5
10Dev
4y

Typescript is amazing, but this little snippet

NaN === NaN // false

Drives me fucking crazy

Comments
  • 9
    That has nothing to do with typescript and everything to do with the RFC floating point standard.
  • 5
    Not really typescript, that's just javascript implementing not-a-number per IEEE 754.

    Basically, it's designed to fail gracefully and propagate the fact that it is not a number in floating point arithmetic. 754 6.2 defines how operations works, but is paywalled. There's much discussion about it if you want to google.

    Basically the rule for NaN is propagate NaN as the result of any arithmetic operation involving NaN and make it falsy in case of boolean operations (basically the same behavior as constant functions in a derivative). This way it preserved it's NaN-ness without blowing up computation.

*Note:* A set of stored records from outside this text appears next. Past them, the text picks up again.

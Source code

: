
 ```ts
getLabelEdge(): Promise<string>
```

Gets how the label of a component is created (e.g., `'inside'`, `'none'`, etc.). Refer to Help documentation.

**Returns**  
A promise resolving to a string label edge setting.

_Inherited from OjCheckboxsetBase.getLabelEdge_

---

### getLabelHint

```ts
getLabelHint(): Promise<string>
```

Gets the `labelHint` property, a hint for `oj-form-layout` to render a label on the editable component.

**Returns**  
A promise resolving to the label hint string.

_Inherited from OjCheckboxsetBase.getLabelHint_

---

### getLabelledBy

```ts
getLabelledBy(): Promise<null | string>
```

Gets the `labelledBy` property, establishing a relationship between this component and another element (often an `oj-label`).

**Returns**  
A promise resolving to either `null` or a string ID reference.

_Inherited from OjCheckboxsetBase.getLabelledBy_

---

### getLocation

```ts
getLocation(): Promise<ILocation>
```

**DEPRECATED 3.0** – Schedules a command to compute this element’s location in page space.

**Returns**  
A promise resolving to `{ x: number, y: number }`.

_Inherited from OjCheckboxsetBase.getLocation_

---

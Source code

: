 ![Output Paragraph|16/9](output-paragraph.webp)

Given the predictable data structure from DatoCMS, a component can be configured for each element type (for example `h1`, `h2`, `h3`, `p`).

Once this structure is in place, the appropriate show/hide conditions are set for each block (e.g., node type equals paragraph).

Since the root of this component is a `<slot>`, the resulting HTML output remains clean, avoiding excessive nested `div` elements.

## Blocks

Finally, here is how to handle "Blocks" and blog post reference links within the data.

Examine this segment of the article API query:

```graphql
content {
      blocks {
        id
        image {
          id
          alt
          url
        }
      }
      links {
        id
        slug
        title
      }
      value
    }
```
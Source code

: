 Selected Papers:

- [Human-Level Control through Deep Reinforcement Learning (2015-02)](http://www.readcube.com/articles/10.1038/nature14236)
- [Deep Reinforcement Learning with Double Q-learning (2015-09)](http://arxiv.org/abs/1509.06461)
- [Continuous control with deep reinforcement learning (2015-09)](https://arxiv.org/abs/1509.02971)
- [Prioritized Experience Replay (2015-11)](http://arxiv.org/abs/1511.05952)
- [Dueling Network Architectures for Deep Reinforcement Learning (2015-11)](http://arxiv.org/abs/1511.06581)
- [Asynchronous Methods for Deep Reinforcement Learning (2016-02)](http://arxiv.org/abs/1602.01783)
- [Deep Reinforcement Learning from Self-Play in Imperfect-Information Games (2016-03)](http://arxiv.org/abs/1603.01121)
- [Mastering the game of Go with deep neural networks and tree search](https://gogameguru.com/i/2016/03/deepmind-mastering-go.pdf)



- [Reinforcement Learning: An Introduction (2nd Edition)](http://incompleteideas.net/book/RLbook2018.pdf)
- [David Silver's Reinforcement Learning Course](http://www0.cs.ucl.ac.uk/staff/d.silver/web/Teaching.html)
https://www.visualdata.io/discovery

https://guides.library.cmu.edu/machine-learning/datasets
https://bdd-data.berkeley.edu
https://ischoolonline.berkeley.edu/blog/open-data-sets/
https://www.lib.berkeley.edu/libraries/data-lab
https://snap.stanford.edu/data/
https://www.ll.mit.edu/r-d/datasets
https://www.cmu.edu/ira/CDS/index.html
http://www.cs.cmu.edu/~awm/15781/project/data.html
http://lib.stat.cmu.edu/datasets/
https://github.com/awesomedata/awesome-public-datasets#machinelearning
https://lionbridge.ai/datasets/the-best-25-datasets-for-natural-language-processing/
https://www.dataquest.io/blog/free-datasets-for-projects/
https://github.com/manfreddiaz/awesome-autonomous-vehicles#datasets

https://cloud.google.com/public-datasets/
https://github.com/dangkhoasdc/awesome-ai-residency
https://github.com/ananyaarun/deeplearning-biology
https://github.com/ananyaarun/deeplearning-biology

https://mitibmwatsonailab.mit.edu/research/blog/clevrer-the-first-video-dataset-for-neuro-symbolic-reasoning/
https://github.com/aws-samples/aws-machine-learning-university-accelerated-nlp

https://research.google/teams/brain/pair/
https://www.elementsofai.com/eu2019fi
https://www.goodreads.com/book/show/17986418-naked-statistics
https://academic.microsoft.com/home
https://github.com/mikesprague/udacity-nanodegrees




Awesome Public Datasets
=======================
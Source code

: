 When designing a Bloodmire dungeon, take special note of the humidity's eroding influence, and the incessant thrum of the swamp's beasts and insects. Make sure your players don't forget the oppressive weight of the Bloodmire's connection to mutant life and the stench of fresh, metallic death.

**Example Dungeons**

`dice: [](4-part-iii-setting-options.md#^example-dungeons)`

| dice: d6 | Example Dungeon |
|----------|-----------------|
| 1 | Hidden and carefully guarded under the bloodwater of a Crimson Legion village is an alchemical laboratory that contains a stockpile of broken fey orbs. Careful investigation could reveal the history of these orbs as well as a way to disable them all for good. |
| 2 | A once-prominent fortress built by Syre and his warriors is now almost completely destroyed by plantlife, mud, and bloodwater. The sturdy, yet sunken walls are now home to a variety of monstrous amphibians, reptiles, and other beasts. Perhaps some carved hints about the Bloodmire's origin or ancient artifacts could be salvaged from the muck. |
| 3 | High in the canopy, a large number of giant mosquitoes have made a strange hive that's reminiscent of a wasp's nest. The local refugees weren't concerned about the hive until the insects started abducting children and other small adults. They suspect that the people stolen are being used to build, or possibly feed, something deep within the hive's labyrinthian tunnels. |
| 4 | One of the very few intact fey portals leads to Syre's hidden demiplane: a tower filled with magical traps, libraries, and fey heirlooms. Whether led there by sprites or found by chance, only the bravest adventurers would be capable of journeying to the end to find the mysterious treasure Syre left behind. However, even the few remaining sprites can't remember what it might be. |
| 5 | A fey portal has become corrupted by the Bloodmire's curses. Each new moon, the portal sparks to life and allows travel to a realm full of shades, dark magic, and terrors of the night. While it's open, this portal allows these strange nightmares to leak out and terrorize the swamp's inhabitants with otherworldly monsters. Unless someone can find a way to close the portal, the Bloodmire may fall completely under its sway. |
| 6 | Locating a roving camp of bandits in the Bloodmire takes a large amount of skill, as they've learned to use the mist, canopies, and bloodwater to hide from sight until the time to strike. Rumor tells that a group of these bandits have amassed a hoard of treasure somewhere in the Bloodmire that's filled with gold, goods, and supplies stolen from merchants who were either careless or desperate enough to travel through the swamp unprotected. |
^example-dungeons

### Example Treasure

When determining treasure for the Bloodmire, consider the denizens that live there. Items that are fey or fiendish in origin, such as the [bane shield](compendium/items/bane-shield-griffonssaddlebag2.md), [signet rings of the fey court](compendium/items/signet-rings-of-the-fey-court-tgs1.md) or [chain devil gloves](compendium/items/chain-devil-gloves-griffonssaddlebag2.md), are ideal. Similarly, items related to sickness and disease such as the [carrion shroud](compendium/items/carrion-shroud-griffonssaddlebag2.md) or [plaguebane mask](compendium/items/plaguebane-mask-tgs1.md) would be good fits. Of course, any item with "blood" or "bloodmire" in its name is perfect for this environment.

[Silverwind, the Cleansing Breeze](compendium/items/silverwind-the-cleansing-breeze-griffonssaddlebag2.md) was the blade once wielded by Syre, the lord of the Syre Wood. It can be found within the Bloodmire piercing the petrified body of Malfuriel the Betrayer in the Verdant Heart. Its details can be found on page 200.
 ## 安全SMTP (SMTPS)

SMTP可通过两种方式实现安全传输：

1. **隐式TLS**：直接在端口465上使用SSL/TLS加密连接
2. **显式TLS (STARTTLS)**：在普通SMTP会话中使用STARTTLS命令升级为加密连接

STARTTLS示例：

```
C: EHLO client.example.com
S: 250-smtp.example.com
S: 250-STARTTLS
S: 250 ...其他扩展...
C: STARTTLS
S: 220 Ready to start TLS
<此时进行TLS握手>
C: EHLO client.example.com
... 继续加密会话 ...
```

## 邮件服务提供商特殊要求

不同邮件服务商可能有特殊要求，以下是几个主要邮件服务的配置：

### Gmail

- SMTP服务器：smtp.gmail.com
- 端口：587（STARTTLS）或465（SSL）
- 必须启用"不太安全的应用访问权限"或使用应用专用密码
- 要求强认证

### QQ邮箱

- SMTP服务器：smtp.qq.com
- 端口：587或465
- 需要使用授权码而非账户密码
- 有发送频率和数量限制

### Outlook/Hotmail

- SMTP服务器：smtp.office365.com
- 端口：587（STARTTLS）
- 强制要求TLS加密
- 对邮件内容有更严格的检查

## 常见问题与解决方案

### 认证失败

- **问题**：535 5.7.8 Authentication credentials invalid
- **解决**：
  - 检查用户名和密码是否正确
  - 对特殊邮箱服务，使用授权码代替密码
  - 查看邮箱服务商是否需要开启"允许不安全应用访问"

It can make these assessments safely because the class of the values in the presented value were outside the set of values that are recognizable as numbers.

    It's not perfect, but at least it's a predictable standard.
  • 3
    @24th-Dragon
    Gotta pay for it somehow. The internet is a freeloader culture without limits. They're for open standards, just not historically paying for the time, hosting or expenses of the people that create and maintain them.

    So businesses can pony up large sums to get access and fund operations. Does this hurt the little guy? Maybe, maybe not. The drafts are still public.
  • 3
    @SortOfTested A funding model where the standards have to be paywalled still seems fundamentally broken. The point of a standard is that it's better than writing your own solution because everyone knows it. If your own solution is publicly accessible while the standard isn't (and it isn't an interop standard that users don't care about), this advantage is lost.
  • 0
    @homo-lorens
    It's an older model, if you feel strongly about it, replace them and put them out of business.
  • 0
    Even if it wasn’t because of the floating point standard, it would be because of JavaScript, not TypeScript. Because it needs to be compatible with JS.

    There are other popular strange behaving comparison operations in JS which should also be present in TS.